キィと軽い音を立ててスウィングドアを開いた銀二に、中にいた男たちはチラリと視線を向けるが、何事もなかったように視線を戻していく。銀二も周囲を見渡し中の構造を把握していく。その姿を見かねたのか、一人の男が銀二の肩をポンとたたく。


「おう、ここは初めてか?なら真正面のカウンターで相談しな」

「ああ、あそこか。いやぁすまんね~」


にへら、と銀二が礼を言いながら笑いかければ、肩をたたいた男もニヒルに笑う。片手をあげて礼をしながら正面カウンターにいけば、やり取りを見ていた女性職員が笑みを浮かべながら待ち構えていた。

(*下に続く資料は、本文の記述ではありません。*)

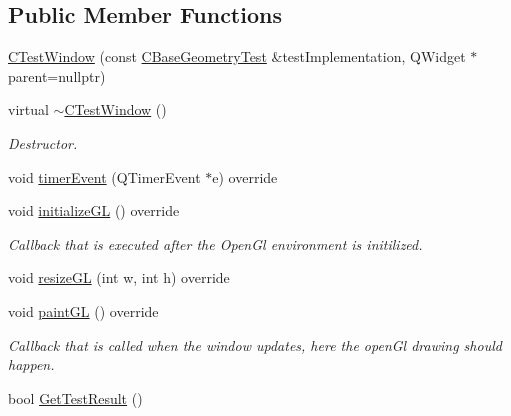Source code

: \subsection*{Public Member Functions}
\begin{DoxyCompactItemize}
\item 
\mbox{\hyperlink{class_unit_test_1_1_c_test_window_a3ee8fe89bc10363e79083d9405fb9b8d}{C\+Test\+Window}} (const \mbox{\hyperlink{class_unit_test_1_1_c_base_geometry_test}{C\+Base\+Geometry\+Test}} \&test\+Implementation, Q\+Widget $\ast$parent=nullptr)
\item 
\mbox{\label{class_unit_test_1_1_c_test_window_a4491b31968f05e18ed630cd50777adde}} 
virtual \mbox{\hyperlink{class_unit_test_1_1_c_test_window_a4491b31968f05e18ed630cd50777adde}{$\sim$\+C\+Test\+Window}} ()
\begin{DoxyCompactList}\small\item\em Destructor. \end{DoxyCompactList}\item 
void \mbox{\hyperlink{class_unit_test_1_1_c_test_window_aa21e809e9efb68f68499e1c32e2df5d9}{timer\+Event}} (Q\+Timer\+Event $\ast$e) override
\item 
\mbox{\label{class_unit_test_1_1_c_test_window_ab3ddc80fbc569917ce0e35b709eca3bd}} 
void \mbox{\hyperlink{class_unit_test_1_1_c_test_window_ab3ddc80fbc569917ce0e35b709eca3bd}{initialize\+GL}} () override
\begin{DoxyCompactList}\small\item\em Callback that is executed after the Open\+Gl environment is initilized. \end{DoxyCompactList}\item 
void \mbox{\hyperlink{class_unit_test_1_1_c_test_window_a2d6a01f4ad96cb0396797a7f2313a7b4}{resize\+GL}} (int w, int h) override
\item 
\mbox{\label{class_unit_test_1_1_c_test_window_a5764e8b9af5f1935fc252ad336b2f28c}} 
void \mbox{\hyperlink{class_unit_test_1_1_c_test_window_a5764e8b9af5f1935fc252ad336b2f28c}{paint\+GL}} () override
\begin{DoxyCompactList}\small\item\em Callback that is called when the window updates, here the open\+Gl drawing should happen. \end{DoxyCompactList}\item 
bool \mbox{\hyperlink{class_unit_test_1_1_c_test_window_a807ee479a1a6b5457482ff2b7b2c2af9}{Get\+Test\+Result}} ()
\end{DoxyCompactItemize}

「ようこそ、冒険者ギルドへ。クエストの依頼ですか?」

「ん?ああ、いやギルドへ登録したいんだが・・できるかい?」

「はい、大丈夫ですよ。でも珍しいですね?」

「ん?あー俺みたいな年の奴が登録するってことかい?」


顎髭をジョリジョリとさすりながら問いかければ、女性スタッフはパタパタと手を振る。


「いえいえ。登録自体はいろんな年齢の人がしますので。私が言ったのはそのローブですよ。精霊教会の方ですよね?」

「ん・・ああ、そういうことか。いや、紛らわしくて申し訳ない。俺ぁ正式な教会のもんじゃねぇんだ。このローブも師匠っつーか恩人っつーか。まあそんな感じの人から譲り受けてね」


何食わぬ顔でカバーストーリーを組み立て話していく銀二。


「本人はあんまり自分のこと話さなかったんだが、村を出て迷ってた俺を助けてくれた爺さんでね。色んなことを教わって半分弟子みたいにしてもらってたんだが、年齢のせいかね・・・さすがに隠居するってんでローブやらこの杖やら預かったんだ」


闇の宝杖で床をゴンゴンと軽くたたき存在をアピールする。その姿を見て、なるほどとばかりに頷きながら、カウンターの上に書類を出すスタッフ。その書類を覗き込みながら話を続けていく。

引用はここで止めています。